-------- Available data --------

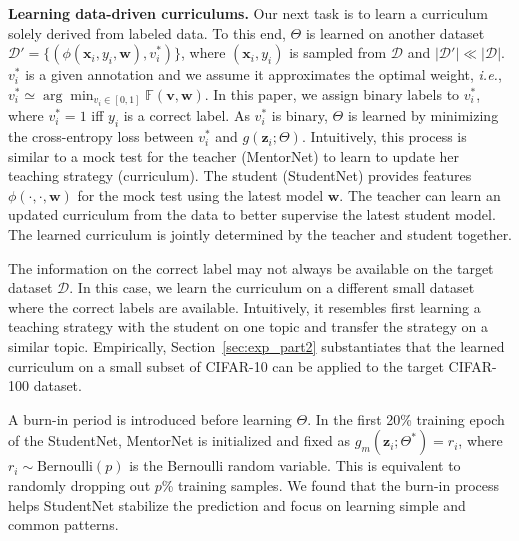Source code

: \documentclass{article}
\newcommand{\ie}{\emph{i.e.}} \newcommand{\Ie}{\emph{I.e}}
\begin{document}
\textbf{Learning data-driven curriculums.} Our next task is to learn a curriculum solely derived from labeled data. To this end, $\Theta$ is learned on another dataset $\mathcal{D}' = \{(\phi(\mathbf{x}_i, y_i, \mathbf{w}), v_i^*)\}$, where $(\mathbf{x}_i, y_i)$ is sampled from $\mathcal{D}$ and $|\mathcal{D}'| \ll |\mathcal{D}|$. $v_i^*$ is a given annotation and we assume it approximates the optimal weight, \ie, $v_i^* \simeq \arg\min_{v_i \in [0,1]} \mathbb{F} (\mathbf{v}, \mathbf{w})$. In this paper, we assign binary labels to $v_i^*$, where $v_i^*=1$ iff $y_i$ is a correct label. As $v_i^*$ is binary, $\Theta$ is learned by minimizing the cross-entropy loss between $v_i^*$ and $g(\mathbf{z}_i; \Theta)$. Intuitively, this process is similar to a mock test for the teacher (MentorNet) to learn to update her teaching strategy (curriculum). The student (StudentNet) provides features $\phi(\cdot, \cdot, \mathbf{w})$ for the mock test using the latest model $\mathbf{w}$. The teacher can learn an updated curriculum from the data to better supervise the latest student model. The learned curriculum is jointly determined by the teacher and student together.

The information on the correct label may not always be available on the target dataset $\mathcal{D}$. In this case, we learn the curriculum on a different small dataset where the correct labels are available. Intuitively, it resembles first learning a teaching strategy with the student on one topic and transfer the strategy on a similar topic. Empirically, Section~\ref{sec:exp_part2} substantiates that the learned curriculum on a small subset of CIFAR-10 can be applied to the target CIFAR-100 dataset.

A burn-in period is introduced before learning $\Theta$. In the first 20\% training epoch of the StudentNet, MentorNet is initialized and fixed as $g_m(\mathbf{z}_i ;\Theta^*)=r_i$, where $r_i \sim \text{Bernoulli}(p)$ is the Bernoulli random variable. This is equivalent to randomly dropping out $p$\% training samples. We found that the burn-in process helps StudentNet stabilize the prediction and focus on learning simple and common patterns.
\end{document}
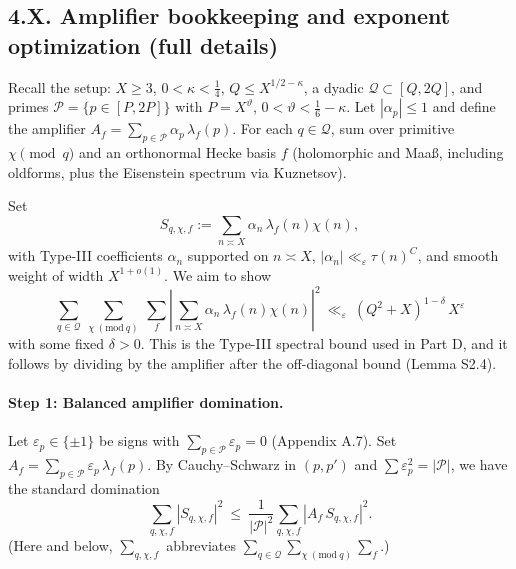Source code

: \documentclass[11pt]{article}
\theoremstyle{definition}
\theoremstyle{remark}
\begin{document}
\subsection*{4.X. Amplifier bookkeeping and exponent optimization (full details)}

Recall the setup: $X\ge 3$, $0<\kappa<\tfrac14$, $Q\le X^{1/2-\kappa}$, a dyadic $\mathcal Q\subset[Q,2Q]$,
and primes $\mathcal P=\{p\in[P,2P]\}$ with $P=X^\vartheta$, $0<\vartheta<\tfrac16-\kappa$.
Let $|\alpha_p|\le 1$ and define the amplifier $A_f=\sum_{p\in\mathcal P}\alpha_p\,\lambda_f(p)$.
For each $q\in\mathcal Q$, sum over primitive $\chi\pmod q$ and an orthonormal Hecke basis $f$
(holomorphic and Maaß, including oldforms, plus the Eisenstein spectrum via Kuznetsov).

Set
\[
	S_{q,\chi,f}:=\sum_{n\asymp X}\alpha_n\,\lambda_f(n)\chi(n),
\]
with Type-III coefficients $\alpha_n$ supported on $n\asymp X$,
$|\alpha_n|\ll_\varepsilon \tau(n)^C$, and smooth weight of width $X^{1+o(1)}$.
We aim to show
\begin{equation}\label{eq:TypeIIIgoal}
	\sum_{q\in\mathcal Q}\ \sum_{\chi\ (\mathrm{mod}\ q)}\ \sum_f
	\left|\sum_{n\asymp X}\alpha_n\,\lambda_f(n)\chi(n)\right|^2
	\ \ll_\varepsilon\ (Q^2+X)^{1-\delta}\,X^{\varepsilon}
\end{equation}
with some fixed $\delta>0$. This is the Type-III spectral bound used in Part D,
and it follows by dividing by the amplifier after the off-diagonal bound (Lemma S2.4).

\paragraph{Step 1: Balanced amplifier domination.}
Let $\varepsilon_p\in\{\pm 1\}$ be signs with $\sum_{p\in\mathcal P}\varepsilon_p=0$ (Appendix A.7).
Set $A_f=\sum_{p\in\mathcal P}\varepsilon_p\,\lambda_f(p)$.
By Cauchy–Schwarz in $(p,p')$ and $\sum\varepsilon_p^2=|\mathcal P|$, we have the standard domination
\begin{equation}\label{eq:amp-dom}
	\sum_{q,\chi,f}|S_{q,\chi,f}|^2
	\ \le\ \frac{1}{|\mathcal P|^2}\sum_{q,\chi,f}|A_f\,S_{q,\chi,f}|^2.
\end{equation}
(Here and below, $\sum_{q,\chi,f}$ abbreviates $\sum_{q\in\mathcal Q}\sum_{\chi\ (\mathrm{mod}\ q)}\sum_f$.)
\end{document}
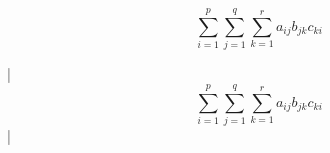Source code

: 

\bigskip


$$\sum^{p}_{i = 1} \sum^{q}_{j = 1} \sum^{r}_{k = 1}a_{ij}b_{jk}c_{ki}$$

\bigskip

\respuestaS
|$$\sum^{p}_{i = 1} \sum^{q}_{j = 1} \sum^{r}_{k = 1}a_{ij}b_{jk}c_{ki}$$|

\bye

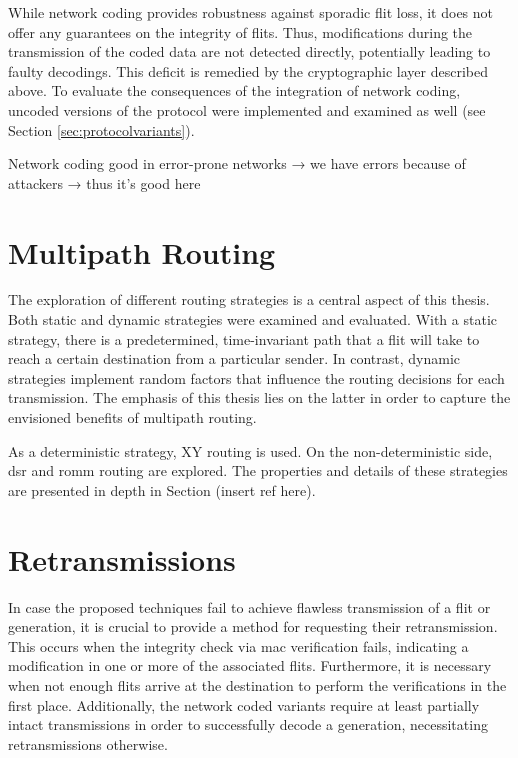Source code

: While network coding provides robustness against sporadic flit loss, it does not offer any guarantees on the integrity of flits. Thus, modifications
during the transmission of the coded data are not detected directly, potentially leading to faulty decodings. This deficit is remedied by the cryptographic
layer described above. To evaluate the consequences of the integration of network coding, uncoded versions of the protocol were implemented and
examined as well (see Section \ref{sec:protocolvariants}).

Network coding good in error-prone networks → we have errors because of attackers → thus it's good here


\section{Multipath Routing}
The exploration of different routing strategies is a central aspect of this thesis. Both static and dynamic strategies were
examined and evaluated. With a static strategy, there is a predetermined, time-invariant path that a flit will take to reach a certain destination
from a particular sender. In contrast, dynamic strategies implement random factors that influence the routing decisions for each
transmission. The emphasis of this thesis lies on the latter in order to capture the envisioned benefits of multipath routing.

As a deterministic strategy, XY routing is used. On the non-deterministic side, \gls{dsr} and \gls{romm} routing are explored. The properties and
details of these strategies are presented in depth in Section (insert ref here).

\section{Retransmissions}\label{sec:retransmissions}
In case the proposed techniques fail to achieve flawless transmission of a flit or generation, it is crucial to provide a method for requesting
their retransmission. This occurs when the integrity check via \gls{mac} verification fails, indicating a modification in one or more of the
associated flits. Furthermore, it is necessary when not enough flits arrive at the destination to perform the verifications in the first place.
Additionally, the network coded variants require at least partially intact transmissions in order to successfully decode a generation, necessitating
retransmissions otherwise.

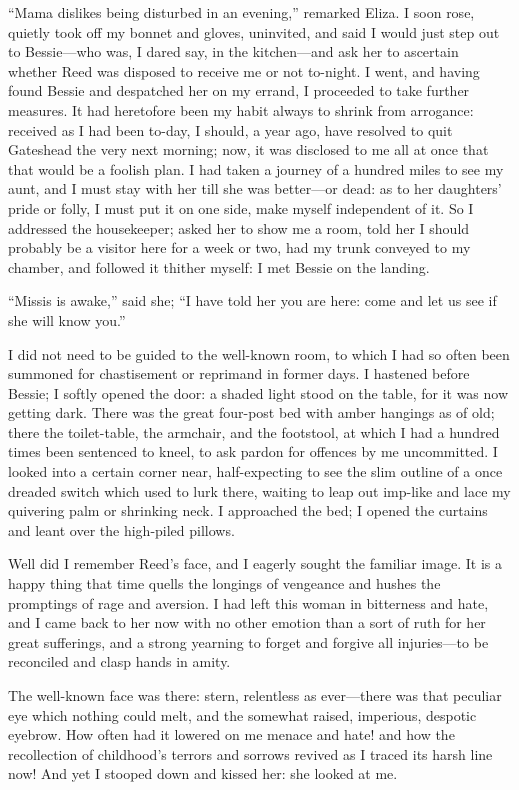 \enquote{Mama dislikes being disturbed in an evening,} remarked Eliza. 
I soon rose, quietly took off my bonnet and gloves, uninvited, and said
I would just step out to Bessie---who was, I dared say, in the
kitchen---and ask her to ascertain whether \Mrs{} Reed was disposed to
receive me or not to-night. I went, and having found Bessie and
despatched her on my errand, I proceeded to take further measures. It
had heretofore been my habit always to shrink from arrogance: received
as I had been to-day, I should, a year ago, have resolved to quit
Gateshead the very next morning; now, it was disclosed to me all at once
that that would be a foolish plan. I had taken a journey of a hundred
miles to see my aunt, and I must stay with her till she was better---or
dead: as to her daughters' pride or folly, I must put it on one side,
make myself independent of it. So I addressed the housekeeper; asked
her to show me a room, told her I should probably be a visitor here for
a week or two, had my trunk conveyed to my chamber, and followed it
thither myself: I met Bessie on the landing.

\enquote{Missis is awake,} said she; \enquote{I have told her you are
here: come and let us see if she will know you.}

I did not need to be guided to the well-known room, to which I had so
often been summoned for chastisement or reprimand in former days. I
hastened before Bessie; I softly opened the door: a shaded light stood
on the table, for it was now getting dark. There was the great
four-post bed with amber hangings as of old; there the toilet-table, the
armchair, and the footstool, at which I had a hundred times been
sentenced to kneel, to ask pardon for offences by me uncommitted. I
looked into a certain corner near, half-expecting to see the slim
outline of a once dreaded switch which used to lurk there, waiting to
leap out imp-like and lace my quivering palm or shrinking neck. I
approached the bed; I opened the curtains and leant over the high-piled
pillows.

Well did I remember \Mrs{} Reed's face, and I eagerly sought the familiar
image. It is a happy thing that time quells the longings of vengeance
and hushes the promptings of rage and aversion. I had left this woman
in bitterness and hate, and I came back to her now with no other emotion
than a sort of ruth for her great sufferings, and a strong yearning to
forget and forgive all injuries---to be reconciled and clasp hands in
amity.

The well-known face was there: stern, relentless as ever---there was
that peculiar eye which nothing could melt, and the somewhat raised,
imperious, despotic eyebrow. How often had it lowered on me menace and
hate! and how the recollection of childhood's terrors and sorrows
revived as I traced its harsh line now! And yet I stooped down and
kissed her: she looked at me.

--------

*Description of the task*: Set down only the lines above that fall between the line holding "thither myself: I met Bessie on the landing." and the line holding "four-post bed with", inclusive, keeping each exact.

*Task output*:
thither myself: I met Bessie on the landing.

\enquote{Missis is awake,} said she; \enquote{I have told her you are
here: come and let us see if she will know you.}

I did not need to be guided to the well-known room, to which I had so
often been summoned for chastisement or reprimand in former days. I
hastened before Bessie; I softly opened the door: a shaded light stood
on the table, for it was now getting dark. There was the great
four-post bed with amber hangings as of old; there the toilet-table, the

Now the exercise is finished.